* WHAT IS EXPECTED
Omit all pictures, then retype the data exactly as given.

Collected data
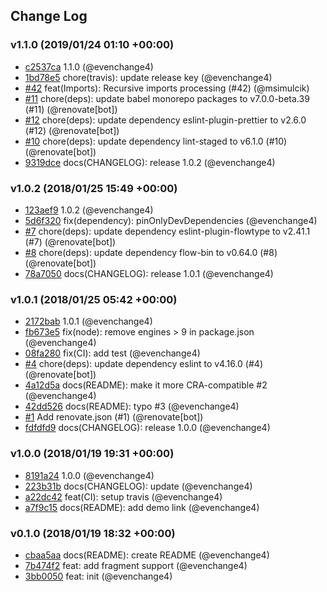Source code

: ## Change Log

### v1.1.0 (2019/01/24 01:10 +00:00)

* [c2537ca](https://github.com/evenchange4/graphql.macro/commit/c2537ca40d24825a566a082060e085cda4489f6a) 1.1.0 (@evenchange4)
* [1bd78e5](https://github.com/evenchange4/graphql.macro/commit/1bd78e5008d65faf807a6463ee0a93085b501588) chore(travis): update release key (@evenchange4)
* [#42](https://github.com/evenchange4/graphql.macro/pull/42) feat(Imports): Recursive imports processing (#42) (@msimulcik)
* [#11](https://github.com/evenchange4/graphql.macro/pull/11) chore(deps): update babel monorepo packages to v7.0.0-beta.39 (#11) (@renovate[bot])
* [#12](https://github.com/evenchange4/graphql.macro/pull/12) chore(deps): update dependency eslint-plugin-prettier to v2.6.0 (#12) (@renovate[bot])
* [#10](https://github.com/evenchange4/graphql.macro/pull/10) chore(deps): update dependency lint-staged to v6.1.0 (#10) (@renovate[bot])
* [9319dce](https://github.com/evenchange4/graphql.macro/commit/9319dcebeef3f5d68fe5a2bcd71d1d581591c4c2) docs(CHANGELOG): release 1.0.2 (@evenchange4)

### v1.0.2 (2018/01/25 15:49 +00:00)

* [123aef9](https://github.com/evenchange4/graphql.macro/commit/123aef9160918ef6d8273e76fd04cfd06b24789e) 1.0.2 (@evenchange4)
* [5d6f320](https://github.com/evenchange4/graphql.macro/commit/5d6f320f2f3c45a84de70b86d447961e424e5a33) fix(dependency): pinOnlyDevDependencies (@evenchange4)
* [#7](https://github.com/evenchange4/graphql.macro/pull/7) chore(deps): update dependency eslint-plugin-flowtype to v2.41.1 (#7) (@renovate[bot])
* [#8](https://github.com/evenchange4/graphql.macro/pull/8) chore(deps): update dependency flow-bin to v0.64.0 (#8) (@renovate[bot])
* [78a7050](https://github.com/evenchange4/graphql.macro/commit/78a7050b1b70a79d728b2e0497b9d3deb3de0017) docs(CHANGELOG): release 1.0.1 (@evenchange4)

### v1.0.1 (2018/01/25 05:42 +00:00)

* [2172bab](https://github.com/evenchange4/graphql.macro/commit/2172bab14c120de3d1f83e33ee412ee184b2a955) 1.0.1 (@evenchange4)
* [fb673e5](https://github.com/evenchange4/graphql.macro/commit/fb673e5e1f362009dbc13cefa6ba0060cef8d080) fix(node): remove engines > 9 in package.json (@evenchange4)
* [08fa280](https://github.com/evenchange4/graphql.macro/commit/08fa2808f1c5b01d74a2b66c9ba120399fe18d88) fix(CI): add test (@evenchange4)
* [#4](https://github.com/evenchange4/graphql.macro/pull/4) chore(deps): update dependency eslint to v4.16.0 (#4) (@renovate[bot])
* [4a12d5a](https://github.com/evenchange4/graphql.macro/commit/4a12d5ae8c4ba21e64af34e00e626b4893f63282) docs(README): make it more CRA-compatible #2 (@evenchange4)
* [42dd526](https://github.com/evenchange4/graphql.macro/commit/42dd52687cb8c0eb81c22a2f99832a587fc9b93b) docs(README): typo #3 (@evenchange4)
* [#1](https://github.com/evenchange4/graphql.macro/pull/1) Add renovate.json (#1) (@renovate[bot])
* [fdfdfd9](https://github.com/evenchange4/graphql.macro/commit/fdfdfd919632fa12e70df23684ad72688f202427) docs(CHANGELOG): release 1.0.0 (@evenchange4)

### v1.0.0 (2018/01/19 19:31 +00:00)

* [8191a24](https://github.com/evenchange4/graphql.macro/commit/8191a243dfedbfff9970dcd95372326459e05c54) 1.0.0 (@evenchange4)
* [223b31b](https://github.com/evenchange4/graphql.macro/commit/223b31bf70777a149e786d02295e1e54b4a923a1) docs(CHANGELOG): update (@evenchange4)
* [a22dc42](https://github.com/evenchange4/graphql.macro/commit/a22dc42a87334a374493f22b1ccd8a09b45da660) feat(CI): setup travis (@evenchange4)
* [a7f9c15](https://github.com/evenchange4/graphql.macro/commit/a7f9c155fcb5224b7ac31468832560436612d67a) docs(README): add demo link (@evenchange4)

### v0.1.0 (2018/01/19 18:32 +00:00)

* [cbaa5aa](https://github.com/evenchange4/graphql.macro/commit/cbaa5aae57ae761519ea956fc877446abba22e64) docs(README): create README (@evenchange4)
* [7b474f2](https://github.com/evenchange4/graphql.macro/commit/7b474f2110c6645f6bb92c6ee699cf32eaecb2c9) feat: add fragment support (@evenchange4)
* [3bb0050](https://github.com/evenchange4/graphql.macro/commit/3bb00507565c360cd001ddf05fd85a9c55d064ef) feat: init (@evenchange4)
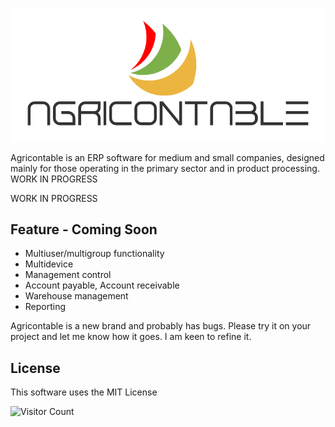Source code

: ![logo](/logo_agricontable2.png)

Agricontable is an ERP software for medium and small companies, designed mainly for those operating in the primary sector and in product processing.
WORK IN PROGRESS

WORK IN PROGRESS

## Feature - Coming Soon
- Multiuser/multigroup functionality
- Multidevice
- Management control
- Account payable, Account receivable
- Warehouse management
- Reporting

Agricontable is a new brand and probably has bugs. Please try it on your project and let me know how it goes. I am keen to refine it.


## License

This software uses the MIT License

<!-- [![paypal](https://www.paypalobjects.com/en_US/i/btn/btn_donateCC_LG.gif)](https://www.paypal.me/bleishgit/5) -->

![Visitor Count](https://profile-counter.glitch.me/bleish-git/count.svg)

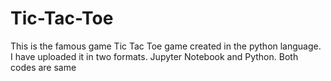 # Tic-Tac-Toe
This is the famous game Tic Tac Toe game created in the python language.
I have uploaded it in two formats.
Jupyter Notebook and Python.
Both codes are same
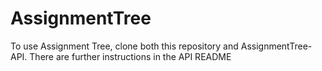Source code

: # AssignmentTree

To use Assignment Tree, clone both this repository and AssignmentTree-API.
There are further instructions in the API README
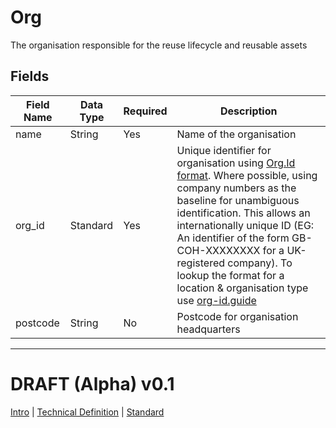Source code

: # Org

The organisation responsible for the reuse lifecycle and reusable assets

## Fields

Field Name | Data Type | Required | Description
---------- | --------- | -------- | -----------
|name|String|Yes|Name of the organisation|
|org_id|Standard|Yes|Unique identifier for organisation using [Org.Id format](https://github.com/OpenDataServices/org-ids/). Where possible, using company numbers as the baseline for unambiguous identification. This allows an internationally unique ID (EG: An identifier of the form GB-COH-XXXXXXXX for a UK-registered company). To lookup the format for a location & organisation type use [org-id.guide](http://org-id.guide/)|
|postcode|String|No|Postcode for organisation headquarters|

---

# DRAFT (Alpha) v0.1 

[Intro](../../) | [Technical Definition](../) | [Standard](standard)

* RESULT FOR THIS EXERCISE
Source code

: ## Change Log

### v1.1.0 (2019/01/24 01:10 +00:00)

* [c2537ca](https://github.com/evenchange4/graphql.macro/commit/c2537ca40d24825a566a082060e085cda4489f6a) 1.1.0 (@evenchange4)
* [1bd78e5](https://github.com/evenchange4/graphql.macro/commit/1bd78e5008d65faf807a6463ee0a93085b501588) chore(travis): update release key (@evenchange4)
* [#42](https://github.com/evenchange4/graphql.macro/pull/42) feat(Imports): Recursive imports processing (#42) (@msimulcik)
* [#11](https://github.com/evenchange4/graphql.macro/pull/11) chore(deps): update babel monorepo packages to v7.0.0-beta.39 (#11) (@renovate[bot])
* [#12](https://github.com/evenchange4/graphql.macro/pull/12) chore(deps): update dependency eslint-plugin-prettier to v2.6.0 (#12) (@renovate[bot])
* [#10](https://github.com/evenchange4/graphql.macro/pull/10) chore(deps): update dependency lint-staged to v6.1.0 (#10) (@renovate[bot])
* [9319dce](https://github.com/evenchange4/graphql.macro/commit/9319dcebeef3f5d68fe5a2bcd71d1d581591c4c2) docs(CHANGELOG): release 1.0.2 (@evenchange4)

### v1.0.2 (2018/01/25 15:49 +00:00)

* [123aef9](https://github.com/evenchange4/graphql.macro/commit/123aef9160918ef6d8273e76fd04cfd06b24789e) 1.0.2 (@evenchange4)
* [5d6f320](https://github.com/evenchange4/graphql.macro/commit/5d6f320f2f3c45a84de70b86d447961e424e5a33) fix(dependency): pinOnlyDevDependencies (@evenchange4)
* [#7](https://github.com/evenchange4/graphql.macro/pull/7) chore(deps): update dependency eslint-plugin-flowtype to v2.41.1 (#7) (@renovate[bot])
* [#8](https://github.com/evenchange4/graphql.macro/pull/8) chore(deps): update dependency flow-bin to v0.64.0 (#8) (@renovate[bot])
* [78a7050](https://github.com/evenchange4/graphql.macro/commit/78a7050b1b70a79d728b2e0497b9d3deb3de0017) docs(CHANGELOG): release 1.0.1 (@evenchange4)

### v1.0.1 (2018/01/25 05:42 +00:00)

* [2172bab](https://github.com/evenchange4/graphql.macro/commit/2172bab14c120de3d1f83e33ee412ee184b2a955) 1.0.1 (@evenchange4)
* [fb673e5](https://github.com/evenchange4/graphql.macro/commit/fb673e5e1f362009dbc13cefa6ba0060cef8d080) fix(node): remove engines > 9 in package.json (@evenchange4)
* [08fa280](https://github.com/evenchange4/graphql.macro/commit/08fa2808f1c5b01d74a2b66c9ba120399fe18d88) fix(CI): add test (@evenchange4)
* [#4](https://github.com/evenchange4/graphql.macro/pull/4) chore(deps): update dependency eslint to v4.16.0 (#4) (@renovate[bot])
* [4a12d5a](https://github.com/evenchange4/graphql.macro/commit/4a12d5ae8c4ba21e64af34e00e626b4893f63282) docs(README): make it more CRA-compatible #2 (@evenchange4)
* [42dd526](https://github.com/evenchange4/graphql.macro/commit/42dd52687cb8c0eb81c22a2f99832a587fc9b93b) docs(README): typo #3 (@evenchange4)
* [#1](https://github.com/evenchange4/graphql.macro/pull/1) Add renovate.json (#1) (@renovate[bot])
* [fdfdfd9](https://github.com/evenchange4/graphql.macro/commit/fdfdfd919632fa12e70df23684ad72688f202427) docs(CHANGELOG): release 1.0.0 (@evenchange4)

### v1.0.0 (2018/01/19 19:31 +00:00)

* [8191a24](https://github.com/evenchange4/graphql.macro/commit/8191a243dfedbfff9970dcd95372326459e05c54) 1.0.0 (@evenchange4)
* [223b31b](https://github.com/evenchange4/graphql.macro/commit/223b31bf70777a149e786d02295e1e54b4a923a1) docs(CHANGELOG): update (@evenchange4)
* [a22dc42](https://github.com/evenchange4/graphql.macro/commit/a22dc42a87334a374493f22b1ccd8a09b45da660) feat(CI): setup travis (@evenchange4)
* [a7f9c15](https://github.com/evenchange4/graphql.macro/commit/a7f9c155fcb5224b7ac31468832560436612d67a) docs(README): add demo link (@evenchange4)

### v0.1.0 (2018/01/19 18:32 +00:00)

* [cbaa5aa](https://github.com/evenchange4/graphql.macro/commit/cbaa5aae57ae761519ea956fc877446abba22e64) docs(README): create README (@evenchange4)
* [7b474f2](https://github.com/evenchange4/graphql.macro/commit/7b474f2110c6645f6bb92c6ee699cf32eaecb2c9) feat: add fragment support (@evenchange4)
* [3bb0050](https://github.com/evenchange4/graphql.macro/commit/3bb00507565c360cd001ddf05fd85a9c55d064ef) feat: init (@evenchange4)
Source code

: ![logo](/logo_agricontable2.png)

Agricontable is an ERP software for medium and small companies, designed mainly for those operating in the primary sector and in product processing.
WORK IN PROGRESS

WORK IN PROGRESS

## Feature - Coming Soon
- Multiuser/multigroup functionality
- Multidevice
- Management control
- Account payable, Account receivable
- Warehouse management
- Reporting

Agricontable is a new brand and probably has bugs. Please try it on your project and let me know how it goes. I am keen to refine it.


## License

This software uses the MIT License

<!-- [![paypal](https://www.paypalobjects.com/en_US/i/btn/btn_donateCC_LG.gif)](https://www.paypal.me/bleishgit/5) -->

![Visitor Count](https://profile-counter.glitch.me/bleish-git/count.svg)

 # Tic-Tac-Toe
This is the famous game Tic Tac Toe game created in the python language.
I have uploaded it in two formats.
Jupyter Notebook and Python.
Both codes are same
Source code

: # AssignmentTree

To use Assignment Tree, clone both this repository and AssignmentTree-API.
There are further instructions in the API README
Source code

: # Org

The organisation responsible for the reuse lifecycle and reusable assets

## Fields

Field Name | Data Type | Required | Description
---------- | --------- | -------- | -----------
|name|String|Yes|Name of the organisation|
|org_id|Standard|Yes|Unique identifier for organisation using [Org.Id format](https://github.com/OpenDataServices/org-ids/). Where possible, using company numbers as the baseline for unambiguous identification. This allows an internationally unique ID (EG: An identifier of the form GB-COH-XXXXXXXX for a UK-registered company). To lookup the format for a location & organisation type use [org-id.guide](http://org-id.guide/)|
|postcode|String|No|Postcode for organisation headquarters|

---

# DRAFT (Alpha) v0.1 

[Intro](../../) | [Technical Definition](../) | [Standard](standard)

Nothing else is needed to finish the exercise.